--- What is required ---
From the records below, output exactly the lines running from the line containing "2001-11-03 为了绿树如海——三北纪行" through the line containing "if I increase", and no others.

(Source data)

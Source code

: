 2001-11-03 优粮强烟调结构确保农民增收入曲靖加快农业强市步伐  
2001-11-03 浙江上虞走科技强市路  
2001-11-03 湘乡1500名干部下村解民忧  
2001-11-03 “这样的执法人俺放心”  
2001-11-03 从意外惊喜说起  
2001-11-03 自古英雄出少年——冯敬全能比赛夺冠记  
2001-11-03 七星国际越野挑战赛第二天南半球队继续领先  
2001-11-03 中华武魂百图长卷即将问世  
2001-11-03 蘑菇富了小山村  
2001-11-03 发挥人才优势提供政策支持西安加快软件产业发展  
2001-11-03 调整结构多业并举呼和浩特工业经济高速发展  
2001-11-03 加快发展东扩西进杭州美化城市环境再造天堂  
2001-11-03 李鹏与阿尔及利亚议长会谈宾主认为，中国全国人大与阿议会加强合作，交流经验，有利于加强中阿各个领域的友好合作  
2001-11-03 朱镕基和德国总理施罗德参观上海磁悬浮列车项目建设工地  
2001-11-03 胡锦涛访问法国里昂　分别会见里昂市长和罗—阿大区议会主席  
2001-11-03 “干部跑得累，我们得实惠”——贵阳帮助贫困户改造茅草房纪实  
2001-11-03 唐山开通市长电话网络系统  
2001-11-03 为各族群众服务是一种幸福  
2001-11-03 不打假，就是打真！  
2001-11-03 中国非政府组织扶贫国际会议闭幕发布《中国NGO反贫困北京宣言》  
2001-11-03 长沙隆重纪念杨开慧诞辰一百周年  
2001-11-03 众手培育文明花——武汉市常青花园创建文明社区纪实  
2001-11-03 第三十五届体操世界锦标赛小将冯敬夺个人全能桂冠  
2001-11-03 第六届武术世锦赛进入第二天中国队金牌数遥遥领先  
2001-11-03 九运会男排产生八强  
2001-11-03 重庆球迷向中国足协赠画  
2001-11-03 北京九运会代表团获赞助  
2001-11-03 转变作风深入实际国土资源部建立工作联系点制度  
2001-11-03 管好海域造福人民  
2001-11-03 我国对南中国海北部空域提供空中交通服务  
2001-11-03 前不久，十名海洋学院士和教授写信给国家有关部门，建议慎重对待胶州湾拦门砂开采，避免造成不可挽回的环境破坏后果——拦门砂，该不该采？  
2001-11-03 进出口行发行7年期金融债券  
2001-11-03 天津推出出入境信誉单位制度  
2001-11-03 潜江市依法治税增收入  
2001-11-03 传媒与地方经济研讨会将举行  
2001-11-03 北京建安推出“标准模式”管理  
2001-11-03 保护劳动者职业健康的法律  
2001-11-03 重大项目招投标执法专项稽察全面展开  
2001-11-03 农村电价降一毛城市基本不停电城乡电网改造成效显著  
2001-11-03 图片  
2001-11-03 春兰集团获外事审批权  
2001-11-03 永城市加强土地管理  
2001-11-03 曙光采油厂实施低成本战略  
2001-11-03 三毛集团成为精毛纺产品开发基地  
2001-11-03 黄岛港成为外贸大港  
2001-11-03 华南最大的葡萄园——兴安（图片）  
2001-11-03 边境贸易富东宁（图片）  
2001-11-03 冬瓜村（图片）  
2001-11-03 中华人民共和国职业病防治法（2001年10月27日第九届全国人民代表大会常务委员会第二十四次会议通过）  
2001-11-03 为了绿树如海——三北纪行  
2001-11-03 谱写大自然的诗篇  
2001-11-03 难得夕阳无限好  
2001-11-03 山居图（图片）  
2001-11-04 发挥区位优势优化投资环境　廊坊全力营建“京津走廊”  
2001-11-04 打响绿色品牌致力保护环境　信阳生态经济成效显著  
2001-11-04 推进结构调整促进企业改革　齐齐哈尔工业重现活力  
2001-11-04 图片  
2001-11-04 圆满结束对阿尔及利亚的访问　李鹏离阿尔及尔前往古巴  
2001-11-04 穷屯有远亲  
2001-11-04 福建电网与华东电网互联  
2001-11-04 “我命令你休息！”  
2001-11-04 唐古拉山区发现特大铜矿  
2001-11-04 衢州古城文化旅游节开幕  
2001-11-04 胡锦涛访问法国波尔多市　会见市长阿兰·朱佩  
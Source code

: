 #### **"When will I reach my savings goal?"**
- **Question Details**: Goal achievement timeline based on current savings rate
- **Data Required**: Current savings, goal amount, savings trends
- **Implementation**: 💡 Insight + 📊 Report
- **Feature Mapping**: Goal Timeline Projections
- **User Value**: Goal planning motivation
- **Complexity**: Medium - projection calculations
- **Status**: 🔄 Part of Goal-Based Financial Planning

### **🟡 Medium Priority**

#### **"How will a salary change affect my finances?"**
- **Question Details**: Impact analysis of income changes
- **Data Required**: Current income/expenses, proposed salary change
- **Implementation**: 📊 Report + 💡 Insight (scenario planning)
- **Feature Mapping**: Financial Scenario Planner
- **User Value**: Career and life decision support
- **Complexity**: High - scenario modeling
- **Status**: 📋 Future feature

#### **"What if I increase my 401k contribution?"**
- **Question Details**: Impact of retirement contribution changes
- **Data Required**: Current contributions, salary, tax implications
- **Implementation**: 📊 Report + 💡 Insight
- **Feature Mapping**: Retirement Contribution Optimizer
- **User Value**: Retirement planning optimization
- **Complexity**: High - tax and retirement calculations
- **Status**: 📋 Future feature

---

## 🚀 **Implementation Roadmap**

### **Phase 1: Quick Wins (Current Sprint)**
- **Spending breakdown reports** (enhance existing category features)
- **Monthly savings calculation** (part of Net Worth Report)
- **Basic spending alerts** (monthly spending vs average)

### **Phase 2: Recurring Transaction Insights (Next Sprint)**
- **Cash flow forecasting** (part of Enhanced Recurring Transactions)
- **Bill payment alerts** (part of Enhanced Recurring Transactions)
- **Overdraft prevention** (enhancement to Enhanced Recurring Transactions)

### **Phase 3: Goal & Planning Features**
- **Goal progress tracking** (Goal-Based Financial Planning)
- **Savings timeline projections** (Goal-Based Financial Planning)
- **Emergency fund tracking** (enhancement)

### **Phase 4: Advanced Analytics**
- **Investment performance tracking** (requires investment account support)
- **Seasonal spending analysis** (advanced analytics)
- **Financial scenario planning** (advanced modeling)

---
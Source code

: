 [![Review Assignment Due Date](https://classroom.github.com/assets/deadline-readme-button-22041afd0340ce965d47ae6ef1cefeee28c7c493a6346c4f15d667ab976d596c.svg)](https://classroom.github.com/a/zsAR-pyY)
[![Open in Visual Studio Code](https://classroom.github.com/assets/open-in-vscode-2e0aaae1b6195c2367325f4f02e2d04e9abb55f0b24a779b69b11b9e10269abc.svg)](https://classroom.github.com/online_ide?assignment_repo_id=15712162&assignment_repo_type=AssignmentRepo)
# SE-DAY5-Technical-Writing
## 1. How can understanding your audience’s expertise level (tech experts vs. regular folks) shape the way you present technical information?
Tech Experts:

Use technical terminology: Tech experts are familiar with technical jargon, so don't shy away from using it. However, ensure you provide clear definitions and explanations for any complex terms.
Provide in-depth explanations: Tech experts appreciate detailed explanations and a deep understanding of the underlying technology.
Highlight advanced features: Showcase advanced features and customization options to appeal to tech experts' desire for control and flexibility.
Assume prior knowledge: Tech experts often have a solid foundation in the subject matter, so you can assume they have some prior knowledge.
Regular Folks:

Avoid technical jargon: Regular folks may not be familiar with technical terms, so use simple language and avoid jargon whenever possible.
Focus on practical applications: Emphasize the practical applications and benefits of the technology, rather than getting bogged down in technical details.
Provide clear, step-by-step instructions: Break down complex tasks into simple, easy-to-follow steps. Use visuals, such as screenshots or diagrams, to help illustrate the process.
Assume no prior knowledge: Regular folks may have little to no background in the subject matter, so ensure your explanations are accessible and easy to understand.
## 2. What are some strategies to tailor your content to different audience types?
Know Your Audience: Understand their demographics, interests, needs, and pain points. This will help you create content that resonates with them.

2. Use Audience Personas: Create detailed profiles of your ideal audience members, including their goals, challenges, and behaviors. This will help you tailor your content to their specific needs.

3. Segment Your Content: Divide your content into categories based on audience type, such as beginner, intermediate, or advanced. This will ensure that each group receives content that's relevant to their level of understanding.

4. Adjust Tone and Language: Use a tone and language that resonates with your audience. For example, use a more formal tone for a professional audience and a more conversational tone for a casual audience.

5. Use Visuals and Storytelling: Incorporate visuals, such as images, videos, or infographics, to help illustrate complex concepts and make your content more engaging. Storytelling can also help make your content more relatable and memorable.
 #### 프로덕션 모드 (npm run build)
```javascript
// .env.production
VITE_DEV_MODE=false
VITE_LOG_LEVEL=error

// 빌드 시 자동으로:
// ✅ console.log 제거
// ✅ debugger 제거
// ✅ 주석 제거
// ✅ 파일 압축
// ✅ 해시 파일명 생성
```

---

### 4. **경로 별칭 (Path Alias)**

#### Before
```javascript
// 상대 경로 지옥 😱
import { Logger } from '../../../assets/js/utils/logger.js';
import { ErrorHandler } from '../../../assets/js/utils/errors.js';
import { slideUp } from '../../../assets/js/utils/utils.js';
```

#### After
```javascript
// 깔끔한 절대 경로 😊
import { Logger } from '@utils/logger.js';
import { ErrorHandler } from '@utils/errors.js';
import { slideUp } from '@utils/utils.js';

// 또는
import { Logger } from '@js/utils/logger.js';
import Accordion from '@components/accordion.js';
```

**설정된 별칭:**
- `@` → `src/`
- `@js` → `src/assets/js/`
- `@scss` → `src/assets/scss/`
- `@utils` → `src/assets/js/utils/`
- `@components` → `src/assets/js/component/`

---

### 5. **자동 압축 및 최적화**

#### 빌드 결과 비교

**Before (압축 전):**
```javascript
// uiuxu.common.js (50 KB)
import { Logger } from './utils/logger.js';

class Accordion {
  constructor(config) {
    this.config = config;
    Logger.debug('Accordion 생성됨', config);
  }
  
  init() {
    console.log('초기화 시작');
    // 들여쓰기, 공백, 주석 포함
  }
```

(End Source data)

--- Response ---
2001-11-03 为了绿树如海——三北纪行  
2001-11-03 谱写大自然的诗篇  
2001-11-03 难得夕阳无限好  
2001-11-03 山居图（图片）  
2001-11-04 发挥区位优势优化投资环境　廊坊全力营建“京津走廊”  
2001-11-04 打响绿色品牌致力保护环境　信阳生态经济成效显著  
2001-11-04 推进结构调整促进企业改革　齐齐哈尔工业重现活力  
2001-11-04 图片  
2001-11-04 圆满结束对阿尔及利亚的访问　李鹏离阿尔及尔前往古巴  
2001-11-04 穷屯有远亲  
2001-11-04 福建电网与华东电网互联  
2001-11-04 “我命令你休息！”  
2001-11-04 唐古拉山区发现特大铜矿  
2001-11-04 衢州古城文化旅游节开幕  
2001-11-04 胡锦涛访问法国波尔多市　会见市长阿兰·朱佩  
Source code

: #### **"When will I reach my savings goal?"**
- **Question Details**: Goal achievement timeline based on current savings rate
- **Data Required**: Current savings, goal amount, savings trends
- **Implementation**: 💡 Insight + 📊 Report
- **Feature Mapping**: Goal Timeline Projections
- **User Value**: Goal planning motivation
- **Complexity**: Medium - projection calculations
- **Status**: 🔄 Part of Goal-Based Financial Planning

### **🟡 Medium Priority**

#### **"How will a salary change affect my finances?"**
- **Question Details**: Impact analysis of income changes
- **Data Required**: Current income/expenses, proposed salary change
- **Implementation**: 📊 Report + 💡 Insight (scenario planning)
- **Feature Mapping**: Financial Scenario Planner
- **User Value**: Career and life decision support
- **Complexity**: High - scenario modeling
- **Status**: 📋 Future feature

#### **"What if I increase my 401k contribution?"**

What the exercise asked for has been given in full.